In a chat with Entertainment Weekly, the 'Atlas' star admitted she has long fantasized about doing a Broadway show, but her life has been split between albums, tours, and films. Eight shows a week is a grind, and she knows it.

'I have always had a fantasy of doing Broadway... but I do not know if I could do eight shows a week.'

She is not shutting the door, though. If the timing and team line up, she thinks the stage is still in the cards at some point.

  • She has wanted to do Broadway for years, but movies and music keep crowding the calendar.
  • Eight shows a week feels like a bigger commitment than she can make right now.
  • She is still open to it: right project, right partners, right moment.
  • Her dream role to revive? 'Bye Bye Birdie' as Rosie — she was once attached to a live TV version that fell apart, and she would still love another shot.
  • For now, her focus is 'Kiss of the Spider Woman,' her first full-on movie musical.

The one that got away: 'Bye Bye Birdie'

Lopez, 56, still has a soft spot for 'Bye Bye Birdie.' Years back, there was a plan to adapt it as a live TV special with her playing Rosie. That version fizzled, but her interest did not. In her words, she would 'die' to do it — movie, stage, whatever — and thinks a Broadway revival would be a blast.
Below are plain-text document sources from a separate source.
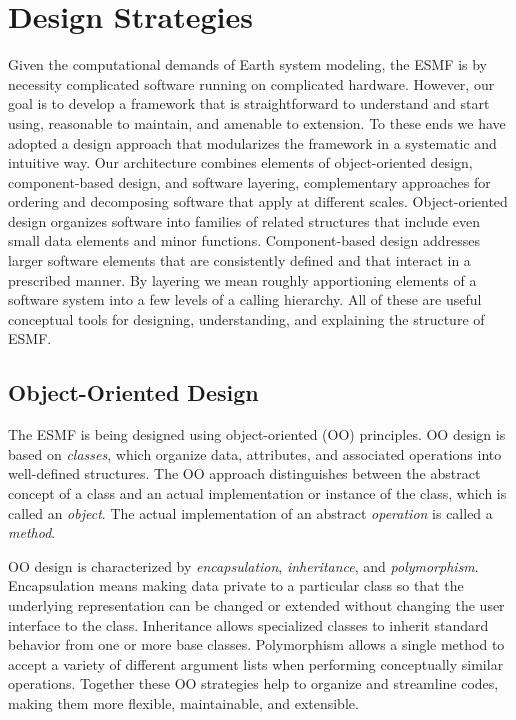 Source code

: \section{Design Strategies}
\label{sec:strategies}

Given the computational demands of Earth system modeling, the ESMF is by 
necessity complicated software running on complicated hardware.  However,
our goal is to develop a framework that is straightforward to understand and 
start using, reasonable to maintain, and amenable to extension.  To these 
ends we have adopted a design approach that modularizes the framework in a 
systematic and intuitive way.  Our architecture combines elements of 
object-oriented design, component-based design, and software layering, 
complementary approaches for ordering and decomposing software that apply
at different scales.  Object-oriented design organizes software into families 
of related structures that include even 
small data elements and minor functions.  Component-based design addresses 
larger software elements that are consistently defined and that interact
in a prescribed manner.  By layering we mean roughly apportioning elements 
of a software system into a few levels of a calling hierarchy.
All of these are useful conceptual tools for designing, understanding, and
explaining the structure of ESMF.

\subsection{Object-Oriented Design}

The ESMF is being designed using object-oriented (OO) principles.  OO design
is based on {\it classes}, which organize data, attributes, and associated 
operations into well-defined structures.  The OO approach distinguishes between 
the abstract concept of a class and an actual implementation or instance of the 
class, which is called an {\it object}.  The actual implementation of an 
abstract {\it operation} is called a {\it method}.

OO design is characterized by {\it encapsulation}, {\it inheritance}, and 
{\it polymorphism}.  Encapsulation means making data 
private to a particular class so that the underlying representation
can be changed or extended without changing the user interface to the class.
Inheritance allows specialized classes to inherit standard behavior from one
or more base
classes.  Polymorphism allows a single method to accept a variety of 
different argument lists when performing conceptually similar operations.  
Together these OO strategies help to organize and streamline codes, making 
them more flexible, maintainable, and extensible.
Meanwhile: 'Kiss of the Spider Woman'

Right now, she is all-in on 'Kiss of the Spider Woman,' directed by Bill Condon. Lopez plays two roles and trained to nail extended, uncut dance sequences — a deliberate choice that shows off her roots in jazz, ballet, and classic Broadway-style choreography, the stuff she says she learned as a very little kid. She stars alongside Diego Luna and Tonatiuh. The film opened in US theaters on October 10, 2025.